以前、初めて青年誌を立ち上げた元小学館の伝説の編集長だった小西湧之助さんのお話をさせて頂いたと思うのですが、石森章太郎という萬画家が描く作品は大人っぽ過ぎて、所謂、その業界の大人たちには認められていたけど、読者の少年少女達には受けなくて、ヒット作になかなか恵まれない、玄人受けするコアな萬画家であったと。

そのお話をお聞きしても、自分の中では、自分の中では描きたいように楽しく描いていた印象を持っておりましたが、改めて、この短編作品に触れてみて、相当な苦悩を抱えていたのだと、正直言いますと、ホッとしました。天才と言われた男でも、誰もが抱える悩みや葛藤を抱いていたことを知ったからです。子供の頃に読んでも気付かなかった事が、この歳で触れると身に沁みます。

この万華鏡に現れる青年は、トキワ壮と思しきアパートの部屋内で姉に吐露します。第一声が、「誰も僕のマンガをわかっちゃいない」、そして、こう続けます。「男の子も女の子も分かるような、動物マンガは―、新し過ぎるマンガはいらないって、編集は言うんだ」「マンガは芸術なんだ! それなのに、あの編集のやつ、たかが読み捨てのマンガなんて言いやがって!」と。

これは恐らく、当時の作者の本音でしょう。特にトキワ壮時代の友人たちの描くマンガがヒットをし始めて、それは嬉しい反面、世の中は何故自分の表現するものを評価してくれないのかと悶々としていたに違いありません。エンターティメント性を強く意識して発表した「サイボーグ009」でさえ、登場人物が多くて難解だと、読者や編集者からの批判があったそうですから。

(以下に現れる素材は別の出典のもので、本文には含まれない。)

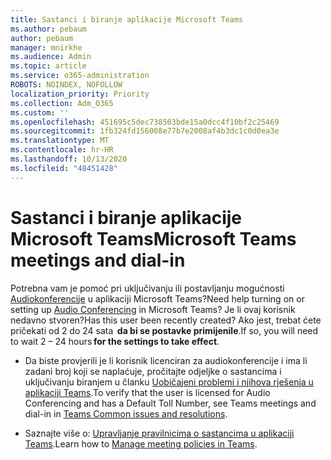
 ```yaml
---
title: Sastanci i biranje aplikacije Microsoft Teams
ms.author: pebaum
author: pebaum
manager: mnirkhe
ms.audience: Admin
ms.topic: article
ms.service: o365-administration
ROBOTS: NOINDEX, NOFOLLOW
localization_priority: Priority
ms.collection: Adm_O365
ms.custom: ''
ms.openlocfilehash: 451695c5dec738503bde15a0dcc4f10bf2c25469
ms.sourcegitcommit: 1fb324fd156008e77b7e2008af4b3dc1c0d0ea3e
ms.translationtype: MT
ms.contentlocale: hr-HR
ms.lasthandoff: 10/13/2020
ms.locfileid: "48451428"
---
```

# <a name="microsoft-teams-meetings-and-dial-in"></a><span data-ttu-id="8af74-102">Sastanci i biranje aplikacije Microsoft Teams</span><span class="sxs-lookup"><span data-stu-id="8af74-102">Microsoft Teams meetings and dial-in</span></span>

<span data-ttu-id="8af74-103">Potrebna vam je pomoć pri uključivanju ili postavljanju mogućnosti [Audiokonferencije](https://docs.microsoft.com/microsoftteams/audio-conferencing-in-office-365) u aplikaciji Microsoft Teams?</span><span class="sxs-lookup"><span data-stu-id="8af74-103">Need help turning on or setting up [Audio Conferencing](https://docs.microsoft.com/microsoftteams/audio-conferencing-in-office-365) in Microsoft Teams?</span></span> <span data-ttu-id="8af74-104">Je li ovaj korisnik nedavno stvoren?</span><span class="sxs-lookup"><span data-stu-id="8af74-104">Has this user been recently created?</span></span> <span data-ttu-id="8af74-105">Ako jest, trebat ćete pričekati od 2 do 24 sata  **da bi se postavke primijenile**.</span><span class="sxs-lookup"><span data-stu-id="8af74-105">If so, you will need to wait 2 – 24 hours **for the settings to take effect**.</span></span>

- <span data-ttu-id="8af74-106">Da biste provjerili je li korisnik licenciran za audiokonferencije i ima li zadani broj koji se naplaćuje, pročitajte odjeljke o sastancima i uključivanju biranjem u članku [Uobičajeni problemi i njihova rješenja u aplikaciji Teams](https://docs.microsoft.com/microsoftteams/known-issues).</span><span class="sxs-lookup"><span data-stu-id="8af74-106">To verify that the user is licensed for Audio Conferencing and has a Default Toll Number, see Teams meetings and dial-in in [Teams Common issues and resolutions](https://docs.microsoft.com/microsoftteams/known-issues).</span></span>

- <span data-ttu-id="8af74-107">Saznajte više o: [Upravljanje pravilnicima o sastancima u aplikaciji Teams](https://docs.microsoft.com/microsoftteams/meeting-policies-in-teams).</span><span class="sxs-lookup"><span data-stu-id="8af74-107">Learn how to [Manage meeting policies in Teams](https://docs.microsoft.com/microsoftteams/meeting-policies-in-teams).</span></span>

青いマン華鏡」では、苦悩する主人公に、姉がこう励まします。「江戸時代の写楽は、新し過ぎると、ちっとも人気が出なかった。でも今や、世界を代表する画家の一人よ」「小説家はなぜ小説を書くの?画家をなぜ絵を描くの?自分が感じた事、感動した事を文章や絵を通して、皆に感じてほしい。わかってもらいたいからじゃなくて?」

すると、表現を変更して分かりやすくしろと、編集に言われたと言います。「アメリカのジョンフォードという監督は、三流の西部劇を撮り続け、ある時、『駅馬車』という名作を創り上げたの。駅馬車は難しい?黒澤明監督の『七人の侍』は分かりにくい?難しくすることが芸術じゃないと思うわ」その言葉が遺言のように、姉は急死してしまいます。

きっとその言葉が苦悩から抜け出せたヒントだったのでしょう。その後の石森作品を見れば、それが分かります。そして、その言葉は、悶々とした現在の自分の背中を押すほど、心を強く揺さぶる言葉であることは間違いありません。